Try it. The lines from the one with "- **Category:** Nhân vật" through the last line below are to be copied exactly; no other lines are to be returned.

+++ The input +++

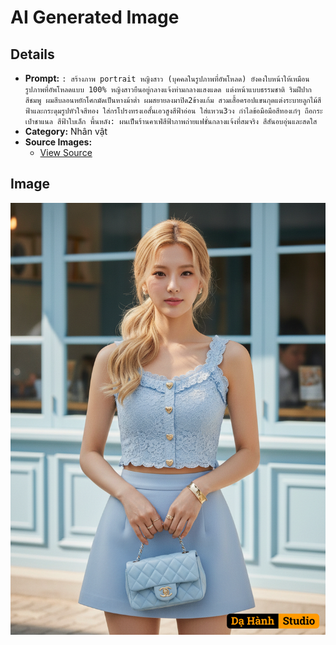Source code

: # AI Generated Image

## Details
- **Prompt:** `: สร้างภาพ portrait หญิงสาว (บุคคลในรูปภาพที่อัพโหลด) ยังคงใบหน้าให้เหมือนรูปภาพที่อัพโหลดแบบ 100%
หญิงสาวยืนอยู่กลางแจ้งท่ามกลางแสงแดด แต่งหน้าแบบธรรมชาติ ริมฝีปากสีชมพู ผมสีบลอนหยักโศกมัดเป็นหางม้าต่ำ ผมสยายลงมาปิด2ข้างแก้ม สวมเสื้อครอปแขนกุดแต่งระบายลูกไม้สีฟ้าและกระดุมรูปหัวใจสีทอง ใส่กรโปรงทรงเอสั้นเอวสูงสีฟ้าอ่อน
ใส่แหวน3วง กำไลข้อมือมือสีทองเก๋ๆ ถือกระเป๋าชาแนล สีฟ้าใบเล็ก
พื้นหลัง: ผนเป็นร้านคาเฟ่สีฟ้าภาพถ่ายแฟชั่นกลางแจ้งที่สมจริง สีสันอบอุ่นและสดใส`
- **Category:** Nhân vật
- **Source Images:**
  - [View Source](https://raw.githubusercontent.com/lenzcomvth/Somethings/main/Models/Female/Female3.jpg)

## Image
![AI Generated Image](./image-2025-10-16T15-46-48-573Z-oyag4.png)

+++

Finished exercise.
- **Category:** Nhân vật
- **Source Images:**
  - [View Source](https://raw.githubusercontent.com/lenzcomvth/Somethings/main/Models/Female/Female3.jpg)

## Image
![AI Generated Image](./image-2025-10-16T15-46-48-573Z-oyag4.png)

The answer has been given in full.